О Кола я услышал за несколько дней до знакомства с ним, думается, в вечер его появления в городе я ужинал в харчевне с Лоуэром, и тот рассказал мне о происшедшем в кофейне и после. Лоуэр был в большом волнении: в те дни он питал склонность ко всему непривычному и эксцентрическому и жаждал объехать мир. Не было ни малейшей вероятности, что он однажды предпримет подобное путешествие, так как для этого у него не было ни досуга, ни денег, ни (в те времена) душевного покоя, потребного для того, чтобы забыть на время о карьере. Отсутствие – величайшая превратность для всех врачей: стоит им ненадолго исчезнуть с глаз света, и понадобится немало трудов, дабы вновь сделать себе имя. Но Лоуэру доставляло огромное удовольствие разглагольствовать о том, как однажды он объедет университеты Континента, познакомится с учеными мужами и их трудами. Появление Кола вновь разожгло в нем этот жар, и уверен, воображение уже рисовало ему приезд в Венецию и величайшее радушие, с каким принимает его семья Кола в благодарность за знаки внимания, оказанные их отпрыску в Оксфорде.

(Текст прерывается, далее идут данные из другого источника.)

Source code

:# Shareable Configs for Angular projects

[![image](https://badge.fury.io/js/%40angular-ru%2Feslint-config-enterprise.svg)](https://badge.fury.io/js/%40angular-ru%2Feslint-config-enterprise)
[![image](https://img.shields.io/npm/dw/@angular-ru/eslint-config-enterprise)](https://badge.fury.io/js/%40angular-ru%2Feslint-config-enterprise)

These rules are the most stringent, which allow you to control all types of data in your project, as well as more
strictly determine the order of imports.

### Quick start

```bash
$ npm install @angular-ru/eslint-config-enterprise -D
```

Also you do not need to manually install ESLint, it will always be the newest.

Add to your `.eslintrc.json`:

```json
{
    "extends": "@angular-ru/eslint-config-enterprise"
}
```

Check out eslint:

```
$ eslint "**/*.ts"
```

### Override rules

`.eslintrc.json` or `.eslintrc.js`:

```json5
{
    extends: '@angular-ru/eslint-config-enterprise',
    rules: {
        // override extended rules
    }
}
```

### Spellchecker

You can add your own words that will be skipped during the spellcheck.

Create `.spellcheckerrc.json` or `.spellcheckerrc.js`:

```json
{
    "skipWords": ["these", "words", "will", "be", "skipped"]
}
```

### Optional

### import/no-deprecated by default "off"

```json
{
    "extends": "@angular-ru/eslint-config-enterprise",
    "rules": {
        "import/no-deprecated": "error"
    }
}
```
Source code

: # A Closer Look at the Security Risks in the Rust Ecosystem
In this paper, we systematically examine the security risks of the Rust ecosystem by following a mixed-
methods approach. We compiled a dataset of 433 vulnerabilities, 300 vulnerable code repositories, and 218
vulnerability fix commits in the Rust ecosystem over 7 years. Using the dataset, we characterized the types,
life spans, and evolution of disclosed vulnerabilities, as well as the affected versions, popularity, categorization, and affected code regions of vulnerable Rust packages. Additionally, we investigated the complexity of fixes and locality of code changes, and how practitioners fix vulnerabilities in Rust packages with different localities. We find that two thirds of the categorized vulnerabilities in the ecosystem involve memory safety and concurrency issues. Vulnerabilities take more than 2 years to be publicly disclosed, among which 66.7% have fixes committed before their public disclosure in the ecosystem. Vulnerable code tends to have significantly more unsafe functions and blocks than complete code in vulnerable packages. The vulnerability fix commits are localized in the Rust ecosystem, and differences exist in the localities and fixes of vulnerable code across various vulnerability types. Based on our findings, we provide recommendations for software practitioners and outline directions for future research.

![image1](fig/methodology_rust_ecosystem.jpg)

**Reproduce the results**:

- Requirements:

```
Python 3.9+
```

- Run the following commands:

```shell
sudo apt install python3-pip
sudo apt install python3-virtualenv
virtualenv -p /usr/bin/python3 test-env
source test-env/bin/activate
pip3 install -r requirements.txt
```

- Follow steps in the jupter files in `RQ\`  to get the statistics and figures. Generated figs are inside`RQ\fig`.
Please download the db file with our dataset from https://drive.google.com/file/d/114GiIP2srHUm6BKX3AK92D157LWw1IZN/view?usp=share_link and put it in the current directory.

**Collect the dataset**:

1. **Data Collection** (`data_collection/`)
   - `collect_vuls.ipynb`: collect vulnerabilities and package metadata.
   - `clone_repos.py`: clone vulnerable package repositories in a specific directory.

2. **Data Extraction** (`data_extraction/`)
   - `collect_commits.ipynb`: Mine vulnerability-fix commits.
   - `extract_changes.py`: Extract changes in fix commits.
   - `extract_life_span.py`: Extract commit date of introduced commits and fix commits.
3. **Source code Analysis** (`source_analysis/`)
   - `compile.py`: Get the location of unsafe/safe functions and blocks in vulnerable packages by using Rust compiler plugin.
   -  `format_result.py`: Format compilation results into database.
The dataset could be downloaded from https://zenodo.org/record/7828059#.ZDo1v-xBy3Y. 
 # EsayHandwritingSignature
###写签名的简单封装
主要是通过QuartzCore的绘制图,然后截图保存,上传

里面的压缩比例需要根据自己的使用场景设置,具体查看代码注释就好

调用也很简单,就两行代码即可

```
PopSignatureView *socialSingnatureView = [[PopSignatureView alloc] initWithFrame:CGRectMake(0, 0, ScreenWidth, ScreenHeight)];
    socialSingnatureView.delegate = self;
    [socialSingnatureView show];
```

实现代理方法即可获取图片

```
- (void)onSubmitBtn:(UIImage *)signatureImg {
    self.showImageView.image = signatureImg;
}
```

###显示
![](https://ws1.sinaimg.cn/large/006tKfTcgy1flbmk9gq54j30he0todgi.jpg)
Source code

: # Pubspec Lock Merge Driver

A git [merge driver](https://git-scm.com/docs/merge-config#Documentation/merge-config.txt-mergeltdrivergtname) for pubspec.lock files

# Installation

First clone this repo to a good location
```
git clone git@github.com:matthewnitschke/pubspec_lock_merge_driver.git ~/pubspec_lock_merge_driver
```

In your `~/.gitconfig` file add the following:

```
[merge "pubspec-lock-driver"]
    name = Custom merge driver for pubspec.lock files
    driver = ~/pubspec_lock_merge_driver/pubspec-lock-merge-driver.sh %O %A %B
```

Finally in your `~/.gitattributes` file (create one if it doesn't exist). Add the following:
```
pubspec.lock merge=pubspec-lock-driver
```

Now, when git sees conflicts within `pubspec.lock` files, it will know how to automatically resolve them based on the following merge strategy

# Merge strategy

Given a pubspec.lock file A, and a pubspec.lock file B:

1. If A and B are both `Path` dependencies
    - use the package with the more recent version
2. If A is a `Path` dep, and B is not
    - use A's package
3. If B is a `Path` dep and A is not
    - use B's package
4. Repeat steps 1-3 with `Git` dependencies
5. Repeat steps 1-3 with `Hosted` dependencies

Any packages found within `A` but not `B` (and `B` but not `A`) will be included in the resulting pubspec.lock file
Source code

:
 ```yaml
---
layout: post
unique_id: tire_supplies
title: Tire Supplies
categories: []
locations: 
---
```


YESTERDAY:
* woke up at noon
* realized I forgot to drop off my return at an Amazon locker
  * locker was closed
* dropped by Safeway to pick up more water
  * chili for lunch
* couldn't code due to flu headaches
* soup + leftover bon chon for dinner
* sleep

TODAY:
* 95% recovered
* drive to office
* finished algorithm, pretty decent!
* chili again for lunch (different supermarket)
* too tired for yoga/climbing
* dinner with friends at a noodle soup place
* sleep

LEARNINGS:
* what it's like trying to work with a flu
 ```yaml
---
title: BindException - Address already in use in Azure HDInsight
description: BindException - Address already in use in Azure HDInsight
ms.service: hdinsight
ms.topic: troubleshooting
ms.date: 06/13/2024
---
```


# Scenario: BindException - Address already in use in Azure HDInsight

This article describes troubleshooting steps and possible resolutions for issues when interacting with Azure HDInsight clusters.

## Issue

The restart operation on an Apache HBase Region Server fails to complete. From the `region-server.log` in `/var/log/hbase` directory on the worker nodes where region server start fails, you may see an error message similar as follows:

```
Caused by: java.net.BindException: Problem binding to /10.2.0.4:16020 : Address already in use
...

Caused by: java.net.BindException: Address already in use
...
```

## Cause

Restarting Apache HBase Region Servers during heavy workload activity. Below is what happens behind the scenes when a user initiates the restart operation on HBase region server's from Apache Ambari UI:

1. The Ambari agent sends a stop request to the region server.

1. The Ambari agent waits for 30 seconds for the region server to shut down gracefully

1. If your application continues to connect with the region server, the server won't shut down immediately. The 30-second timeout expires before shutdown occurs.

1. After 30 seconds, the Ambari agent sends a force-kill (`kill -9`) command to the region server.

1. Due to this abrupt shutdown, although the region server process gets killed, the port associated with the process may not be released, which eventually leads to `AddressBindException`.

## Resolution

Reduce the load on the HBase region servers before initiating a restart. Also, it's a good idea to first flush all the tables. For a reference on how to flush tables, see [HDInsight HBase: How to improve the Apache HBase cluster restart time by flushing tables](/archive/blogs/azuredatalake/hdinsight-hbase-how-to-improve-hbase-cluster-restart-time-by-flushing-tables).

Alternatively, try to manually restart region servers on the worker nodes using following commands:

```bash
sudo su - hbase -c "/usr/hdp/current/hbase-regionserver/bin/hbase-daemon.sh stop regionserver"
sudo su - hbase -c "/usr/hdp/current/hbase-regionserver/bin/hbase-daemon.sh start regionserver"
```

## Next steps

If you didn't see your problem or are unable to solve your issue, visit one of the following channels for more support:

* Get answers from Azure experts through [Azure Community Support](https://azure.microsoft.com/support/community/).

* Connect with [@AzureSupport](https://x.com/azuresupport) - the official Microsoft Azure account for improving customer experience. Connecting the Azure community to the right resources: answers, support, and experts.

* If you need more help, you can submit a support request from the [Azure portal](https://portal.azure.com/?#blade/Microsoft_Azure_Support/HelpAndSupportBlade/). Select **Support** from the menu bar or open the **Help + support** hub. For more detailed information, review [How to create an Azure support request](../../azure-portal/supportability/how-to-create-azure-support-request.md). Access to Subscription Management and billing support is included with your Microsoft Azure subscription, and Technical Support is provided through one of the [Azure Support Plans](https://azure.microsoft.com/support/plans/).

Итальянец, сколь бы чудаковатым он ни казался, действительно пришелся ему по душе, потому что Лоуэр был весьма великодушен в своей оценке рода людского. К итальянцу и впрямь трудно было относиться дурно, для этого потребовался бы склад ума жестокий и подозрительный, как у Джона Уоллиса. Невысокий ростом, с уже намечающейся полнотой, с живыми сверкающими глазами, в которых всегда готов был загореться огонек веселья, и располагающей привычкой подаваться вперед на сиденье, что создавало впечатление увлеченного внимания к говорящему, он был приятным собеседником. Он был полон наблюдений обо всем, что видел, и ни одно из тех, что я слышал, не было уничижительным. Кола, казалось, принадлежал к тем немногим счастливцам, которые во всем видят лишь наилучшее и предпочитают не замечать худшего. Даже обычно сдержанный мистер Бойль как будто привязался к нему, невзирая на предостережения Уоллиса. Это было, пожалуй, самым примечательным, потому что Бойль любил тишину и покой; от шума и суеты он страдал, как от физической боли, и даже посреди самого увлекательного опыта настаивал на умеренном спокойствии помощников. Ни одному слуге не позволялось греметь инструментами или говорить громче, нежели шепотом. Все полагалось делать с почти религиозным смирением, так как в глазах Бойля исследование природы было сродни богослужению.